2020-11-04nntp: attempt RFC 5536 3.1.5-conformant Path: headers
Perhaps some NNTP clients would be unhappy with the old value "y". So use a bit more bandwidth+space to use the server-name and historical "!not-for-mail" tail-entry to better conform to a published RFC. Reported-by: Andrey Melnikov <temnota.am@gmail.com>
2020-11-04nntp: delimit Newsgroup: header with commas
...instead of spaces. This is specified in RFC 5536 3.1.4. Include references to RFC 1036, 5536 and 5537 in our docs while we're at it. Reported-by: Andrey Melnikov <temnota.am@gmail.com> Link: https://public-inbox.org/meta/CA+PODjpUN5Q4gBFQhAzUNuMasVEdmp9f=8Uo0Ej0mFumdSwi4w@mail.gmail.com/
2020-10-30tls: epollbit: account for miscellaneous OpenSSL errors
Apparently they happen (triggered by my -imapd instance), so bail out by closing the underlying socket rather than stopping the event loop and daemon process.
2020-10-17actually remove xt/eml_check_roundtrip.t
Fixes: 6550226296e9db79 ("xt: remove eml_check_roundtrip")
2020-10-17xt: remove eml_check_roundtrip
If there's no body ({bdy} field), ->each_part set the {bdy} field to "\n" and the ->as_string result afterwards is one extra "\n" byte longer than the original. It's not worth extra cycles in common ->each_part calls to ensure 100% round-trip matches of header-only messages (which are likely spam), especially when the only difference is a trailing "\n".
2020-10-17git: introduce async_wait_all
->cat_async and ->check_async may trigger each other (in future callers) while waiting, so we need a unified method to ensure both complete.
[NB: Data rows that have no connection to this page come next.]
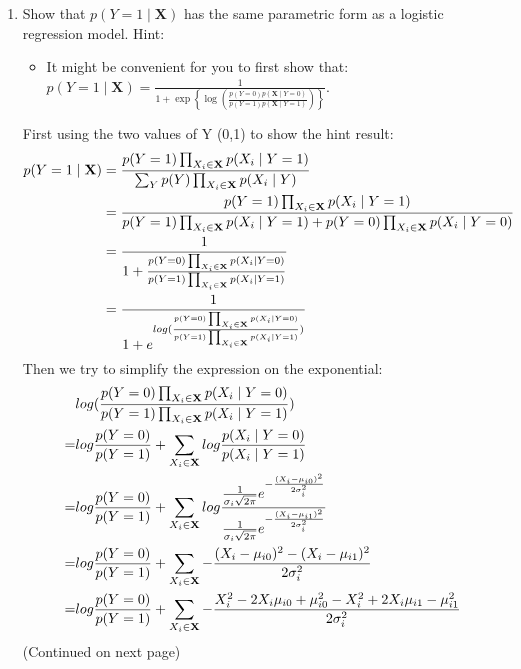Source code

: \documentclass[11pt]{article}
\renewcommand{\vec}[1]{\mathbf{#1}}
\begin{document}
\begin{enumerate}
\item Show that $p(Y = 1 \mid \vec{X})$ has the same parametric form as a logistic regression model.
Hint:
\begin{itemize}
\item It might be convenient for you to first show that:
$p(Y = 1 \mid \vec{X}) = \frac{1}{1 + \exp\left\{ \log \left( \frac{ p(Y=0) p(\vec{X} \mid Y=0) }{ p(Y=1) p(\vec{X} \mid Y=1) } \right) \right\}}$.
\end{itemize}

\begin{answertext}{15cm}{}
First using the two values of Y (0,1) to show the hint result:
\begin{align}
p(Y=1 \mid \vec{X}) &=
\frac{
p(Y=1) \prod_{X_i \in \vec{X}} p(X_i \mid Y=1)
}{
\sum_Y p(Y) \prod_{X_i \in \vec{X}} p(X_i \mid Y)
} \notag\\
&=\frac{
p(Y=1) \prod_{X_i \in \vec{X}} p(X_i \mid Y=1)
}{
p(Y=1) \prod_{X_i \in \vec{X}} p(X_i \mid Y=1) + p(Y=0) \prod_{X_i \in \vec{X}} p(X_i \mid Y=0)
} \notag\\
&=\frac{1}{1+ \frac{p(Y=0) \prod_{X_i \in \vec{X}} p(X_i \mid Y=0)}{p(Y=1) \prod_{X_i \in \vec{X}} p(X_i \mid Y=1)}} \notag \\
&=\frac{1}{1+ e^{log(\frac{p(Y=0) \prod_{X_i \in \vec{X}} p(X_i \mid Y=0)}{p(Y=1) \prod_{X_i \in \vec{X}} p(X_i \mid Y=1)})}} \notag
\end{align}
Then we try to simplify the expression on the exponential:
\begin{align}
&log(\frac{p(Y=0) \prod_{X_i \in \vec{X}} p(X_i \mid Y=0)}{p(Y=1) \prod_{X_i \in \vec{X}} p(X_i \mid Y=1)}) \notag\\
=& log\frac{p(Y=0)}{p(Y=1)} + \sum_{X_i \in \vec{X}}log\frac{p(X_i \mid Y=0)}{p(X_i \mid Y=1)} \notag \\
=& log\frac{p(Y=0)}{p(Y=1)} + \sum_{X_i \in \vec{X}}log\frac{\frac{1}{\sigma_{i}\sqrt{2 \pi}}e^{-\frac{(X_i - \mu_{i0})^2}{2\sigma_{i}^2}}}{\frac{1}{\sigma_{i}\sqrt{2 \pi}}e^{-\frac{(X_i - \mu_{i1})^2}{2\sigma_{i}^2}}} \notag \\
=& log\frac{p(Y=0)}{p(Y=1)} + \sum_{X_i \in \vec{X}}-\frac{(X_i - \mu_{i0})^2 - (X_i - \mu_{i1})^2}{2\sigma_{i}^2}\notag \\
=& log\frac{p(Y=0)}{p(Y=1)} + \sum_{X_i \in \vec{X}}-\frac{X_i^2 - 2 X_i \mu_{i0} + \mu_{i0}^2 - X_i^2 + 2 X_i \mu_{i1} - \mu_{i1}^2}{2\sigma_{i}^2}\notag 
\end{align}
(Continued on next page)

\end{answertext}
\end{enumerate}
\end{document}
This doesn't affect current code, but allows us to slightly simplify existing callers.
2020-10-16tmpfile: modernize to 5.10.1+, note O_APPEND workaround
Once again we'll need O_APPEND on a temporary file, so note we support it, here; since Perl 5.32 is way too new to depend on our users having.
2020-10-16git: async: loop inflight checks for nested callbacks
We need to loop the inflight check for nested callback invocations to ensure we don't clog the pipe that feeds `git cat-file'. This bug was obscured by the fact that we're already accounting for 64-char git OIDs with SHA-256 in the pipe space calculation; perhaps we shouldn't do that.
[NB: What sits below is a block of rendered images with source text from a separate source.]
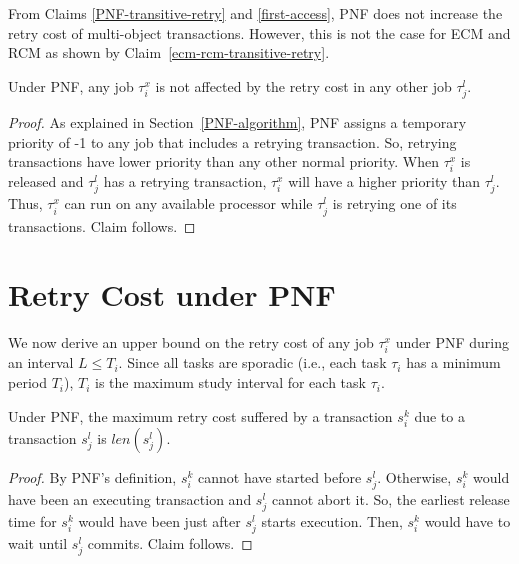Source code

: From Claims \ref{PNF-transitive-retry} and \ref{first-access}, PNF does not increase the retry cost of multi-object transactions. However, this is not the case for ECM and RCM as shown by Claim~\ref{ecm-rcm-transitive-retry}. 

\begin{clm}\label{higher retry does not affect response}
Under PNF, any job $\tau_{i}^{x}$ is not affected by the retry cost in any other
job $\tau_{j}^{l}$.
\end{clm}
\begin{proof}\normalfont
As explained in Section~\ref{PNF-algorithm}, PNF assigns a temporary priority of -1 to any job that includes a retrying transaction. So, retrying transactions have lower priority than any other normal priority.
When $\tau_{i}^{x}$ is released and $\tau_j^l$ has a retrying transaction, $\tau_i^x$ will have a higher priority
than $\tau_j^l$. Thus, $\tau_i^x$ can run on any available processor while $\tau_j^l$ is retrying one of its transactions. Claim follows.
\end{proof}


\section{Retry Cost under PNF}\label{rc pnf sec}

We now derive an upper bound on the retry cost of any job $\tau_i^x$ under PNF during an interval $L\le T_i$. Since all tasks are sporadic (i.e., each task $\tau_i$ has a minimum period $T_i$), $T_i$ is the maximum study interval for each task $\tau_i$.

\begin{clm}\label{two transactions retry cost PNF}
Under PNF, the maximum retry cost suffered by a transaction $s_{i}^{k}$ due 
to a transaction $s_{j}^{l}$ is $len(s_{j}^{l})$.
\end{clm}
\begin{proof}\normalfont
By PNF's definition, $s_{i}^{k}$ cannot have started before
$s_{j}^{l}$. Otherwise, $s_i^k$ would have been an executing transaction and $s_{j}^{l}$ cannot abort it. So, the earliest release time for $s_{i}^{k}$ would have been just after $s_{j}^{l}$ starts execution. Then, $s_i^k$ would have to wait until $s_{j}^{l}$
commits. Claim follows.
\end{proof}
2020-10-16git: *_async: support nested callback invocations
For external indices, we'll need to support nested cat_async invocations to deduplicate cross-posted messages. Thus we need to ensure we do not clobber the {inflight*} queues while stepping through and ensure {cat_rbuf} is stored before invoking callbacks. This fixes the ->cat_async-only case, but does not yet account for the mix of ->check_async interspersed with ->cat_async calls, yet. More work will be needed on that front at a later date.
2020-10-16git: ensure ->destroy clobbers check_async read buffer
It's currently not a problem as ->destroy doesn't happen for no reason, we'll need to ensure future uses of ->destroy correctly discard the check_async buffer.